### Problem description
Below are the entries. Transcribe exactly the lines from the one with "## Sample Options for the Camera" through the one with "### Additional Issue on iOS", ends included, and leave out all others.

### Data for analysis
__________

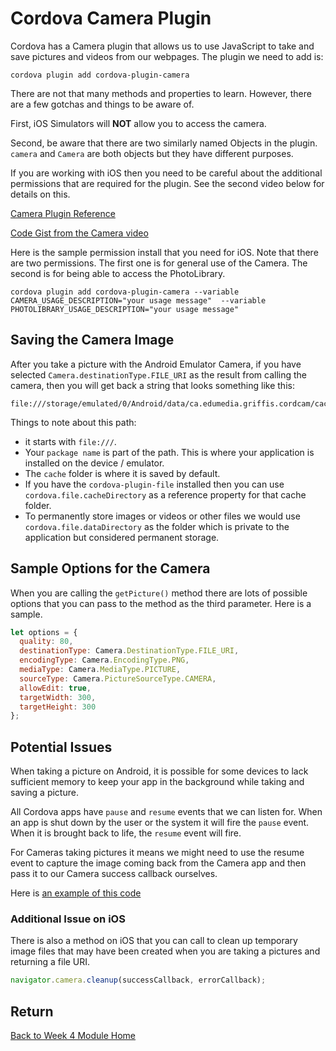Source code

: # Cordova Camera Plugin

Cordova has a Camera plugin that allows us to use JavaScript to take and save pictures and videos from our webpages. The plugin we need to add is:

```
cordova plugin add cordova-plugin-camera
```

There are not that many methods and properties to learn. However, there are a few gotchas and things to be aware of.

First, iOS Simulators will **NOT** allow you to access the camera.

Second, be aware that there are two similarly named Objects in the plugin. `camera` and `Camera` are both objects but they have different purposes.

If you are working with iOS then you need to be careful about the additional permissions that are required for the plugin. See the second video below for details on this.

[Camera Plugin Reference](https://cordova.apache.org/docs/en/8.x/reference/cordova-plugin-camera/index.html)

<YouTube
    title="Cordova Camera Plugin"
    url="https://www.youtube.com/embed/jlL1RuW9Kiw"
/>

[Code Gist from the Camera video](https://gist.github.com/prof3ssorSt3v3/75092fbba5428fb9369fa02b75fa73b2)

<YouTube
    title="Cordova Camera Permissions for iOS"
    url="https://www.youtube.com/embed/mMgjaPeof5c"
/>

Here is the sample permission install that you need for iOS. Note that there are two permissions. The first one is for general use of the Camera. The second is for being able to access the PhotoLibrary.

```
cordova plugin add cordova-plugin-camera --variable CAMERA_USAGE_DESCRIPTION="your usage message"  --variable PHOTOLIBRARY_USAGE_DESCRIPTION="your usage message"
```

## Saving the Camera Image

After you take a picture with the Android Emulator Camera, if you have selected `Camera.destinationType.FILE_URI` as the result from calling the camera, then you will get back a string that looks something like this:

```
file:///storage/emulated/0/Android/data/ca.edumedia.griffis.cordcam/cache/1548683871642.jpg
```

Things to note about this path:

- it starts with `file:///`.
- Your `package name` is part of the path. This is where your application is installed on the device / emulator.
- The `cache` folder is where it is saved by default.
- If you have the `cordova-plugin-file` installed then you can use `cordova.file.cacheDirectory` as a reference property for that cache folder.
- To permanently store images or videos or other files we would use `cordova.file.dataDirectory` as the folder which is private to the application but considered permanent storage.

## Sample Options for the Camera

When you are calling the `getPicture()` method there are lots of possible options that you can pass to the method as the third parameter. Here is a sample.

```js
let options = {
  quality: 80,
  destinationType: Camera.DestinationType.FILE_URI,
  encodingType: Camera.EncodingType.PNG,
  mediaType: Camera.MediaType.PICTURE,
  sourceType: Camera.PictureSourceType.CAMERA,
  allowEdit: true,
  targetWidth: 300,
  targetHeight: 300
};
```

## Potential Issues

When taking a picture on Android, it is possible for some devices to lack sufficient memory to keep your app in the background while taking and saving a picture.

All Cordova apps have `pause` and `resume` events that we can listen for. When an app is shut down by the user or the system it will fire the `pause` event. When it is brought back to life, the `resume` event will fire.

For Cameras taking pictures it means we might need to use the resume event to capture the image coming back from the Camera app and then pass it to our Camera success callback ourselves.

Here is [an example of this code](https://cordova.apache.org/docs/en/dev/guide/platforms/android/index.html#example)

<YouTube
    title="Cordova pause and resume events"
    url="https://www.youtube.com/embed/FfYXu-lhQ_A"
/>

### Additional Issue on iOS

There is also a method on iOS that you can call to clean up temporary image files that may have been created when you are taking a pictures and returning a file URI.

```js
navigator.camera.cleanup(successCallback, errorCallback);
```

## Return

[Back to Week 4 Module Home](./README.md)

__________

### Result below
## Sample Options for the Camera

When you are calling the `getPicture()` method there are lots of possible options that you can pass to the method as the third parameter. Here is a sample.

```js
let options = {
  quality: 80,
  destinationType: Camera.DestinationType.FILE_URI,
  encodingType: Camera.EncodingType.PNG,
  mediaType: Camera.MediaType.PICTURE,
  sourceType: Camera.PictureSourceType.CAMERA,
  allowEdit: true,
  targetWidth: 300,
  targetHeight: 300
};
```

## Potential Issues

When taking a picture on Android, it is possible for some devices to lack sufficient memory to keep your app in the background while taking and saving a picture.

All Cordova apps have `pause` and `resume` events that we can listen for. When an app is shut down by the user or the system it will fire the `pause` event. When it is brought back to life, the `resume` event will fire.

For Cameras taking pictures it means we might need to use the resume event to capture the image coming back from the Camera app and then pass it to our Camera success callback ourselves.

Here is [an example of this code](https://cordova.apache.org/docs/en/dev/guide/platforms/android/index.html#example)

<YouTube
    title="Cordova pause and resume events"
    url="https://www.youtube.com/embed/FfYXu-lhQ_A"
/>

### Additional Issue on iOS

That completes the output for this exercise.